Force washers have multiple uses. Here you can find out which physical measurement principle to use in each case, and what to look out for during installation and operation
Strain gauge-based force washers consist of an annular spring element to which strain gauges are fastened with adhesive. As in common in strain gauge sensors, the acting force deforms the spring element. This causes a strain, which the strain gauges convert into a change in resistance. The strain gauges form a Wheatstone bridge circuit, so that – if electric voltage is applied to the measuring washer – this gives rise to a measurable electric voltage that is proportional to the applied force.
When selecting the strain gauges, the sensor designer focuses on achieving the greatest possible angular coverage, so that the washer has uniform sensitivity over its entire surface. Newer series, such as the KMR+ from HBM, also feature welded hermetic seals. These make the sensors suitable for long-term use even in harsh conditions, such as use on outdoor structures, on railroad beds or in wind turbines. The key advantage of strain gauge technology is that the sensors are practically drift-free. This in turn delivers an invaluable advantage in countless monitoring tasks (e.g. the monitoring of threaded connections or cable tension), as the sensors continue to measure accurately over the long term with no need for interim zeroizing or resetting.
Piezoelectric force washers consist of two crystalline plates of piezoelectric material, which is frequently quartz (turquoise). An electrode (red) is mounted between these crystal plates. The other side of each crystal plate is connected to the housing (yellow and green) of the force washer.
When a force is applied, these sensors produce a charge (piezoelectric effect), which a special coaxial charge cable feeds to a charge amplifier, where it is transformed into a measurable voltage signal. If we make the surface of the crystals larger or smaller, the sensitivity remains unchanged – in great contrast to the sensors, which are based on strain gauges where sensitivity is dependent on the nominal (rated) force.

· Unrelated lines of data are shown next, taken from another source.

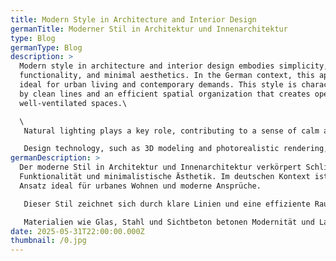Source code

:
 ```yaml
---
title: Modern Style in Architecture and Interior Design
germanTitle: Moderner Stil in Architektur und Innenarchitektur
type: Blog
germanType: Blog
description: >
  Modern style in architecture and interior design embodies simplicity,
  functionality, and minimal aesthetics. In the German context, this approach is
  ideal for urban living and contemporary demands. This style is characterized
  by clean lines and an efficient spatial organization that creates open and
  well-ventilated spaces.\

  \
   Natural lighting plays a key role, contributing to a sense of calm and harmony within the environment. Neutral colors such as white, gray, and natural wood tones are used to create a clean and elegant atmosphere. Materials like glass, steel, and exposed concrete emphasize modernity and durability.

   Design technology, such as 3D modeling and photorealistic rendering, helps visualize spaces before construction. This provides clear opportunities for improvements and adaptations according to individual needs. Modern style is the ideal choice for those seeking a functional, aesthetic environment that aligns with the pace of contemporary living.
germanDescription: >
  Der moderne Stil in Architektur und Innenarchitektur verkörpert Schlichtheit,
  Funktionalität und minimalistische Ästhetik. Im deutschen Kontext ist dieser
  Ansatz ideal für urbanes Wohnen und moderne Ansprüche.

   Dieser Stil zeichnet sich durch klare Linien und eine effiziente Raumaufteilung aus, die offene und gut belüftete Räume schafft. Natürliches Licht spielt eine Schlüsselrolle und trägt zu einem Gefühl von Ruhe und Harmonie in der Umgebung bei. Neutrale Farben wie Weiß, Grau und natürliche Holztöne schaffen eine klare und elegante Atmosphäre.

   Materialien wie Glas, Stahl und Sichtbeton betonen Modernität und Langlebigkeit. Designtechnologien wie 3D-Modellierung und fotorealistisches Rendering helfen, Räume vor dem Bau zu visualisieren. Dies bietet klare Möglichkeiten für Verbesserungen und Anpassungen entsprechend den individuellen Bedürfnissen. Der moderne Stil ist die ideale Wahl für alle, die eine funktionale, ästhetische Umgebung suchen, die dem modernen Lebensstil entspricht.
date: 2025-05-31T22:00:00.000Z
thumbnail: /0.jpg
---
```


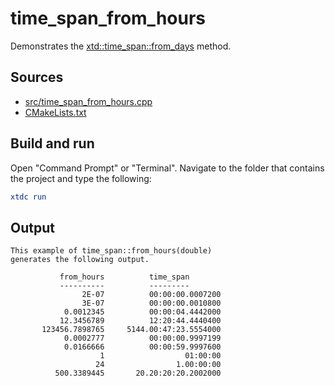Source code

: # time_span_from_hours

Demonstrates the [xtd::time_span::from_days](https://gammasoft71.github.io/xtd/reference_guides/latest/structxtd_1_1time__span.html#a788f3085fe6068614f25c53e6bcfdbc3) method.

## Sources

* [src/time_span_from_hours.cpp](src/time_span_from_hours.cpp)
* [CMakeLists.txt](CMakeLists.txt)

## Build and run

Open "Command Prompt" or "Terminal". Navigate to the folder that contains the project and type the following:

```cmake
xtdc run
```

## Output

```
This example of time_span::from_hours(double)
generates the following output.

           from_hours          time_span
           ----------          ---------
                2E-07          00:00:00.0007200
                3E-07          00:00:00.0010800
            0.0012345          00:00:04.4442000
           12.3456789          12:20:44.4440400
       123456.7898765     5144.00:47:23.5554000
            0.0002777          00:00:00.9997199
            0.0166666          00:00:59.9997600
                    1                  01:00:00
                   24                1.00:00:00
          500.3389445       20.20:20:20.2002000
```
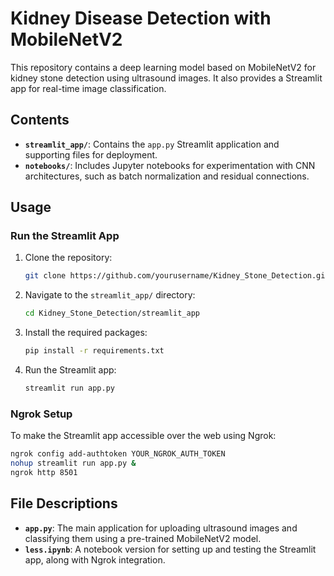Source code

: # Kidney Disease Detection with MobileNetV2

This repository contains a deep learning model based on MobileNetV2 for kidney stone detection using ultrasound images. It also provides a Streamlit app for real-time image classification.

## Contents
- **`streamlit_app/`**: Contains the `app.py` Streamlit application and supporting files for deployment.
- **`notebooks/`**: Includes Jupyter notebooks for experimentation with CNN architectures, such as batch normalization and residual connections.
  
## Usage
### Run the Streamlit App
1. Clone the repository: 
   ```bash
   git clone https://github.com/yourusername/Kidney_Stone_Detection.git
   ```
2. Navigate to the `streamlit_app/` directory:
   ```bash
   cd Kidney_Stone_Detection/streamlit_app
   ```
3. Install the required packages:
   ```bash
   pip install -r requirements.txt
   ```
4. Run the Streamlit app:
   ```bash
   streamlit run app.py
   ```

### Ngrok Setup
To make the Streamlit app accessible over the web using Ngrok:
```bash
ngrok config add-authtoken YOUR_NGROK_AUTH_TOKEN
nohup streamlit run app.py &
ngrok http 8501
```

## File Descriptions
- **`app.py`**: The main application for uploading ultrasound images and classifying them using a pre-trained MobileNetV2 model.
- **`less.ipynb`**: A notebook version for setting up and testing the Streamlit app, along with Ngrok integration.
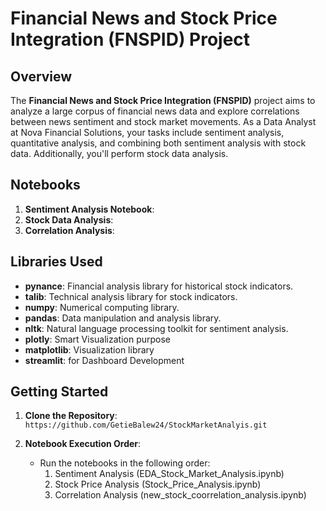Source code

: # Financial News and Stock Price Integration (FNSPID) Project

## Overview

The **Financial News and Stock Price Integration (FNSPID)** project aims to analyze a large corpus of financial news data and explore correlations between news sentiment and stock market movements. As a Data Analyst at Nova Financial Solutions, your tasks include sentiment analysis, quantitative analysis, and combining both sentiment analysis with stock data. Additionally, you'll perform stock data analysis.

## Notebooks

1. **Sentiment Analysis Notebook**:
2. **Stock Data Analysis**:
3. **Correlation Analysis**:

## Libraries Used

- **pynance**: Financial analysis library for historical stock indicators.
- **talib**: Technical analysis library for stock indicators.
- **numpy**: Numerical computing library.
- **pandas**: Data manipulation and analysis library.
- **nltk**: Natural language processing toolkit for sentiment analysis.
- **plotly**: Smart Visualization purpose
- **matplotlib**: Visualization library
- **streamlit**: for Dashboard Development

## Getting Started

1. **Clone the Repository**:
   ```https://github.com/GetieBalew24/StockMarketAnalyis.git ```

2. **Notebook Execution Order**:
   - Run the notebooks in the following order:
     1. Sentiment Analysis (EDA_Stock_Market_Analysis.ipynb)
     2. Stock Price Analysis (Stock_Price_Analysis.ipynb)
     3. Correlation Analysis (new_stock_coorrelation_analysis.ipynb)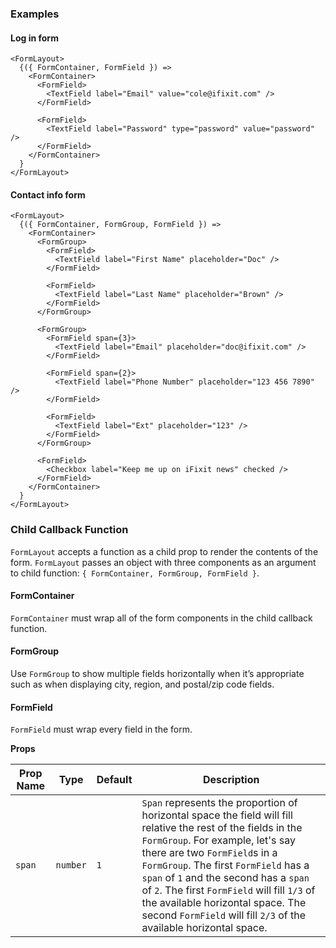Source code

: ### Examples

#### Log in form

```
<FormLayout>
  {({ FormContainer, FormField }) =>
    <FormContainer>
      <FormField>
        <TextField label="Email" value="cole@ifixit.com" />
      </FormField>

      <FormField>
        <TextField label="Password" type="password" value="password" />
      </FormField>
    </FormContainer>
  }
</FormLayout>
```

#### Contact info form

```
<FormLayout>
  {({ FormContainer, FormGroup, FormField }) =>
    <FormContainer>
      <FormGroup>
        <FormField>
          <TextField label="First Name" placeholder="Doc" />
        </FormField>

        <FormField>
          <TextField label="Last Name" placeholder="Brown" />
        </FormField>
      </FormGroup>

      <FormGroup>
        <FormField span={3}>
          <TextField label="Email" placeholder="doc@ifixit.com" />
        </FormField>

        <FormField span={2}>
          <TextField label="Phone Number" placeholder="123 456 7890" />
        </FormField>

        <FormField>
          <TextField label="Ext" placeholder="123" />
        </FormField>
      </FormGroup>

      <FormField>
        <Checkbox label="Keep me up on iFixit news" checked />
      </FormField>
    </FormContainer>
  }
</FormLayout>
```

### Child Callback Function

`FormLayout` accepts a function as a child prop to render the contents of the form. `FormLayout` passes an object with three components as an argument to child function: `{ FormContainer, FormGroup, FormField }`.

#### **FormContainer**

`FormContainer` must wrap all of the form components in the child callback function.

#### **FormGroup**

Use `FormGroup` to show multiple fields horizontally when it’s appropriate such as when displaying city, region, and postal/zip code fields.

#### **FormField**

`FormField` must wrap every field in the form.

**Props**

| Prop Name | Type | Default | Description |
| --- | --- | ---| --- |
| `span` | `number` | `1` | `Span` represents the proportion of horizontal space the field will fill relative the rest of the fields in the `FormGroup`. For example, let's say there are two `FormField`s in a `FormGroup`. The first `FormField` has a `span` of `1` and the second has a `span` of `2`. The first `FormField` will fill `1/3` of the available horizontal space. The second `FormField` will fill `2/3` of the available horizontal space. |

Thus, the sensitivity of piezoelectric sensors is not dependent on the size of the transducer and therefore not on the nominal (rated) force either. Consequently, any sensor can be selected for measuring even the tiniest forces. This results in greater freedom for other parameters, such as high overload stability or geometrical requirements, for example. There are further advantages, too: the discrimination threshold is smaller, enabling a very broad measuring range.
Moreover, the sensor has identical sensitivity over the entire load application surface. On the other hand, the electrical connection is subject to stringent requirements, as very high insulation resistance is needed. Even if measurements are possible in the Newton range and HBM components have exceptionally low drift, all piezoelectric sensors have drift, so that long-term monitoring tasks cannot be performed using this technology.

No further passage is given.